### WHAT NEEDS TO BE DONE:
The records beneath should be printed exactly, and the pictures are to be left out.

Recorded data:
= = =

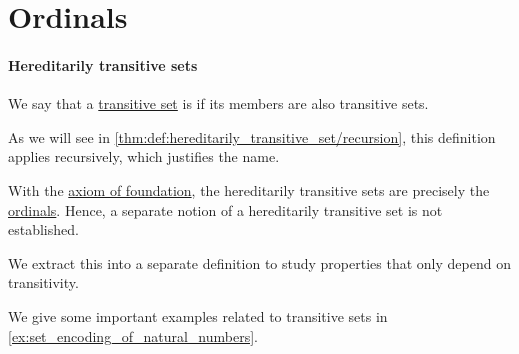 \section{Ordinals}\label{sec:ordinals}

\paragraph{Hereditarily transitive sets}

\begin{definition}\label{def:hereditarily_transitive_set}\mimprovised
  We say that a \hyperref[def:transitive_set]{transitive set} is  if its members are also transitive sets.
\end{definition}
\begin{comments}
  \item As we will see in \cref{thm:def:hereditarily_transitive_set/recursion}, this definition applies recursively, which justifies the name.

  \item With the \hyperref[def:zfc/foundation]{axiom of foundation}, the hereditarily transitive sets are precisely the \hyperref[def:ordinal]{ordinals}. Hence, a separate notion of a hereditarily transitive set is not established.

  We extract this into a separate definition to study properties that only depend on transitivity.

  \item We give some important examples related to transitive sets in \cref{ex:set_encoding_of_natural_numbers}.
\end{comments}

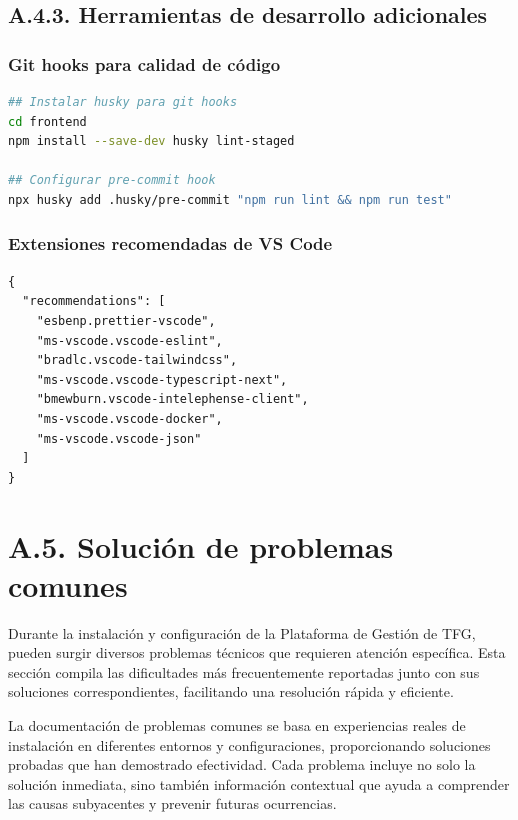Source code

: \documentclass[12pt,a4paper,oneside]{report}
\begin{document}
\subsection{A.4.3. Herramientas de desarrollo
adicionales}\label{a.4.3.-herramientas-de-desarrollo-adicionales}

\subsubsection{Git hooks para calidad de
código}\label{git-hooks-para-calidad-de-cuxf3digo}

\begin{lstlisting}[language=bash]
## Instalar husky para git hooks
cd frontend
npm install --save-dev husky lint-staged

## Configurar pre-commit hook
npx husky add .husky/pre-commit "npm run lint && npm run test"
\end{lstlisting}

\subsubsection{Extensiones recomendadas de VS
Code}\label{extensiones-recomendadas-de-vs-code}

\begin{lstlisting}
{
  "recommendations": [
    "esbenp.prettier-vscode",
    "ms-vscode.vscode-eslint",
    "bradlc.vscode-tailwindcss",
    "ms-vscode.vscode-typescript-next",
    "bmewburn.vscode-intelephense-client",
    "ms-vscode.vscode-docker",
    "ms-vscode.vscode-json"
  ]
}
\end{lstlisting}

\section{A.5. Solución de problemas
comunes}\label{a.5.-soluciuxf3n-de-problemas-comunes}

Durante la instalación y configuración de la Plataforma de Gestión de TFG, pueden surgir diversos problemas técnicos que requieren atención específica. Esta sección compila las dificultades más frecuentemente reportadas junto con sus soluciones correspondientes, facilitando una resolución rápida y eficiente.

La documentación de problemas comunes se basa en experiencias reales de instalación en diferentes entornos y configuraciones, proporcionando soluciones probadas que han demostrado efectividad. Cada problema incluye no solo la solución inmediata, sino también información contextual que ayuda a comprender las causas subyacentes y prevenir futuras ocurrencias.
\end{document}
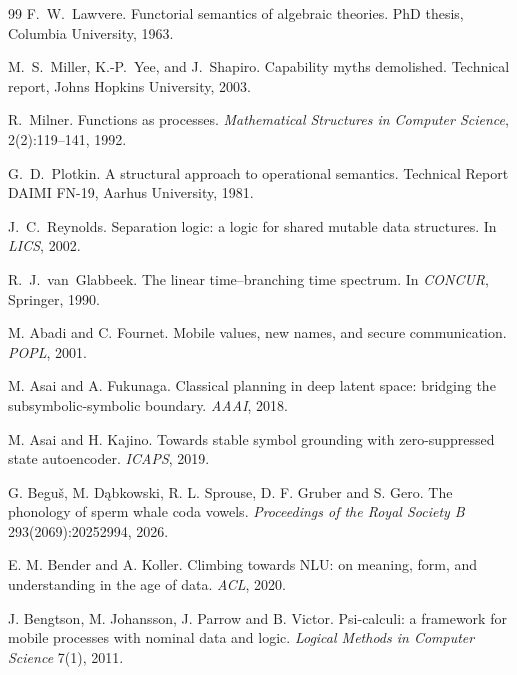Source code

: \begin{thebibliography}{99}
F.~W.~Lawvere.
\newblock Functorial semantics of algebraic theories.
\newblock PhD thesis, Columbia University, 1963.

M.~S.~Miller, K.-P.~Yee, and J.~Shapiro.
\newblock Capability myths demolished.
\newblock Technical report, Johns Hopkins University, 2003.

R.~Milner.
\newblock Functions as processes.
\newblock \emph{Mathematical Structures in Computer Science}, 2(2):119--141, 1992.

G.~D.~Plotkin.
\newblock A structural approach to operational semantics.
\newblock Technical Report DAIMI FN-19, Aarhus University, 1981.

J.~C.~Reynolds.
\newblock Separation logic: a logic for shared mutable data structures.
\newblock In \emph{LICS}, 2002.

R.~J.~van~Glabbeek.
\newblock The linear time--branching time spectrum.
\newblock In \emph{CONCUR}, Springer, 1990.


 M. Abadi and C. Fournet. Mobile values, new names, and secure
communication. \emph{POPL}, 2001.

 M. Asai and A. Fukunaga. Classical planning in deep latent space:
bridging the subsymbolic-symbolic boundary. \emph{AAAI}, 2018.

 M. Asai and H. Kajino. Towards stable symbol grounding with
zero-suppressed state autoencoder. \emph{ICAPS}, 2019.

 G. Begu\v{s}, M. D\k{a}bkowski, R. L. Sprouse, D. F. Gruber and
S. Gero. The phonology of sperm whale coda vowels. \emph{Proceedings of the Royal
Society B} 293(2069):20252994, 2026.

 E. M. Bender and A. Koller. Climbing towards NLU: on meaning,
form, and understanding in the age of data. \emph{ACL}, 2020.

 J. Bengtson, M. Johansson, J. Parrow and B. Victor. Psi-calculi: a
framework for mobile processes with nominal data and logic. \emph{Logical Methods in
Computer Science} 7(1), 2011.


\end{thebibliography}
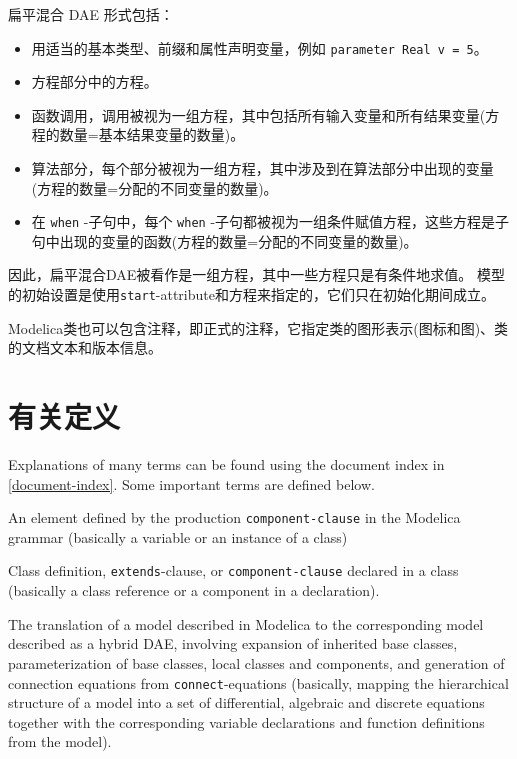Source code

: 扁平混合 DAE 形式包括：
\begin{itemize}
\item
  用适当的基本类型、前缀和属性声明变量，例如 \lstinline!parameter Real v = 5!。
\item
  方程部分中的方程。
\item
  函数调用，调用被视为一组方程，其中包括所有输入变量和所有结果变量(方程的数量=基本结果变量的数量)。
\item
  算法部分，每个部分被视为一组方程，其中涉及到在算法部分中出现的变量(方程的数量=分配的不同变量的数量)。
\item
  在 \lstinline!when! -子句中，每个 \lstinline!when! -子句都被视为一组条件赋值方程，这些方程是子句中出现的变量的函数(方程的数量=分配的不同变量的数量)。
\end{itemize}

因此，扁平混合DAE被看作是一组方程，其中一些方程只是有条件地求值。
模型的初始设置是使用\lstinline!start!-attribute和方程来指定的，它们只在初始化期间成立。

Modelica类也可以包含注释，即正式的注释，它指定类的图形表示(图标和图)、类的文档文本和版本信息。

\section{有关定义}\label{some-definitions}

Explanations of many terms can be found using the document index in \cref{document-index}.
Some important terms are defined below.

\begin{definition}[Component]
An element defined by the production \lstinline[language=grammar]!component-clause! in the Modelica grammar (basically a variable or an instance of a class)
\end{definition}

\begin{definition}[Element]
Class definition, \lstinline!extends!-clause, or \lstinline[language=grammar]!component-clause! declared in a class (basically a class reference or a component in a declaration).
\end{definition}

\begin{definition}[Flattening]
The translation of a model described in Modelica to the corresponding model described as a hybrid DAE, involving expansion of inherited base classes, parameterization of base classes, local classes
and components, and generation of connection equations from \lstinline!connect!-equations (basically, mapping the hierarchical structure of a model into a set of differential, algebraic and discrete equations together with the corresponding variable declarations and function definitions from the model).
\end{definition}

= = =

### PROBLEM SOLUTION:
 \section{Ordinals}\label{sec:ordinals}

\paragraph{Hereditarily transitive sets}

\begin{definition}\label{def:hereditarily_transitive_set}\mimprovised
  We say that a \hyperref[def:transitive_set]{transitive set} is  if its members are also transitive sets.
\end{definition}
\begin{comments}
  \item As we will see in \cref{thm:def:hereditarily_transitive_set/recursion}, this definition applies recursively, which justifies the name.

  \item With the \hyperref[def:zfc/foundation]{axiom of foundation}, the hereditarily transitive sets are precisely the \hyperref[def:ordinal]{ordinals}. Hence, a separate notion of a hereditarily transitive set is not established.

  We extract this into a separate definition to study properties that only depend on transitivity.

  \item We give some important examples related to transitive sets in \cref{ex:set_encoding_of_natural_numbers}.
\end{comments}

Source code

: \documentclass[12pt,a4paper,oneside]{report}
\begin{document}
\subsection{A.4.3. Herramientas de desarrollo
adicionales}\label{a.4.3.-herramientas-de-desarrollo-adicionales}

\subsubsection{Git hooks para calidad de
código}\label{git-hooks-para-calidad-de-cuxf3digo}

\begin{lstlisting}[language=bash]
## Instalar husky para git hooks
cd frontend
npm install --save-dev husky lint-staged

## Configurar pre-commit hook
npx husky add .husky/pre-commit "npm run lint && npm run test"
\end{lstlisting}

\subsubsection{Extensiones recomendadas de VS
Code}\label{extensiones-recomendadas-de-vs-code}

\begin{lstlisting}
{
  "recommendations": [
    "esbenp.prettier-vscode",
    "ms-vscode.vscode-eslint",
    "bradlc.vscode-tailwindcss",
    "ms-vscode.vscode-typescript-next",
    "bmewburn.vscode-intelephense-client",
    "ms-vscode.vscode-docker",
    "ms-vscode.vscode-json"
  ]
}
\end{lstlisting}

\section{A.5. Solución de problemas
comunes}\label{a.5.-soluciuxf3n-de-problemas-comunes}

Durante la instalación y configuración de la Plataforma de Gestión de TFG, pueden surgir diversos problemas técnicos que requieren atención específica. Esta sección compila las dificultades más frecuentemente reportadas junto con sus soluciones correspondientes, facilitando una resolución rápida y eficiente.

La documentación de problemas comunes se basa en experiencias reales de instalación en diferentes entornos y configuraciones, proporcionando soluciones probadas que han demostrado efectividad. Cada problema incluye no solo la solución inmediata, sino también información contextual que ayuda a comprender las causas subyacentes y prevenir futuras ocurrencias.
\end{document}
Source code

: \begin{thebibliography}{99}
F.~W.~Lawvere.
\newblock Functorial semantics of algebraic theories.
\newblock PhD thesis, Columbia University, 1963.

M.~S.~Miller, K.-P.~Yee, and J.~Shapiro.
\newblock Capability myths demolished.
\newblock Technical report, Johns Hopkins University, 2003.

R.~Milner.
\newblock Functions as processes.
\newblock \emph{Mathematical Structures in Computer Science}, 2(2):119--141, 1992.

G.~D.~Plotkin.
\newblock A structural approach to operational semantics.
\newblock Technical Report DAIMI FN-19, Aarhus University, 1981.

J.~C.~Reynolds.
\newblock Separation logic: a logic for shared mutable data structures.
\newblock In \emph{LICS}, 2002.

R.~J.~van~Glabbeek.
\newblock The linear time--branching time spectrum.
\newblock In \emph{CONCUR}, Springer, 1990.


 M. Abadi and C. Fournet. Mobile values, new names, and secure
communication. \emph{POPL}, 2001.

 M. Asai and A. Fukunaga. Classical planning in deep latent space:
bridging the subsymbolic-symbolic boundary. \emph{AAAI}, 2018.

 M. Asai and H. Kajino. Towards stable symbol grounding with
zero-suppressed state autoencoder. \emph{ICAPS}, 2019.

 G. Begu\v{s}, M. D\k{a}bkowski, R. L. Sprouse, D. F. Gruber and
S. Gero. The phonology of sperm whale coda vowels. \emph{Proceedings of the Royal
Society B} 293(2069):20252994, 2026.

 E. M. Bender and A. Koller. Climbing towards NLU: on meaning,
form, and understanding in the age of data. \emph{ACL}, 2020.

 J. Bengtson, M. Johansson, J. Parrow and B. Victor. Psi-calculi: a
framework for mobile processes with nominal data and logic. \emph{Logical Methods in
Computer Science} 7(1), 2011.


\end{thebibliography}
Source code

: 扁平混合 DAE 形式包括：
\begin{itemize}
\item
  用适当的基本类型、前缀和属性声明变量，例如 \lstinline!parameter Real v = 5!。
\item
  方程部分中的方程。
\item
  函数调用，调用被视为一组方程，其中包括所有输入变量和所有结果变量(方程的数量=基本结果变量的数量)。
\item
  算法部分，每个部分被视为一组方程，其中涉及到在算法部分中出现的变量(方程的数量=分配的不同变量的数量)。
\item
  在 \lstinline!when! -子句中，每个 \lstinline!when! -子句都被视为一组条件赋值方程，这些方程是子句中出现的变量的函数(方程的数量=分配的不同变量的数量)。
\end{itemize}

因此，扁平混合DAE被看作是一组方程，其中一些方程只是有条件地求值。
模型的初始设置是使用\lstinline!start!-attribute和方程来指定的，它们只在初始化期间成立。

Modelica类也可以包含注释，即正式的注释，它指定类的图形表示(图标和图)、类的文档文本和版本信息。

\section{有关定义}\label{some-definitions}

Explanations of many terms can be found using the document index in \cref{document-index}.
Some important terms are defined below.

\begin{definition}[Component]
An element defined by the production \lstinline[language=grammar]!component-clause! in the Modelica grammar (basically a variable or an instance of a class)
\end{definition}

\begin{definition}[Element]
Class definition, \lstinline!extends!-clause, or \lstinline[language=grammar]!component-clause! declared in a class (basically a class reference or a component in a declaration).
\end{definition}

\begin{definition}[Flattening]
The translation of a model described in Modelica to the corresponding model described as a hybrid DAE, involving expansion of inherited base classes, parameterization of base classes, local classes
and components, and generation of connection equations from \lstinline!connect!-equations (basically, mapping the hierarchical structure of a model into a set of differential, algebraic and discrete equations together with the corresponding variable declarations and function definitions from the model).
\end{definition}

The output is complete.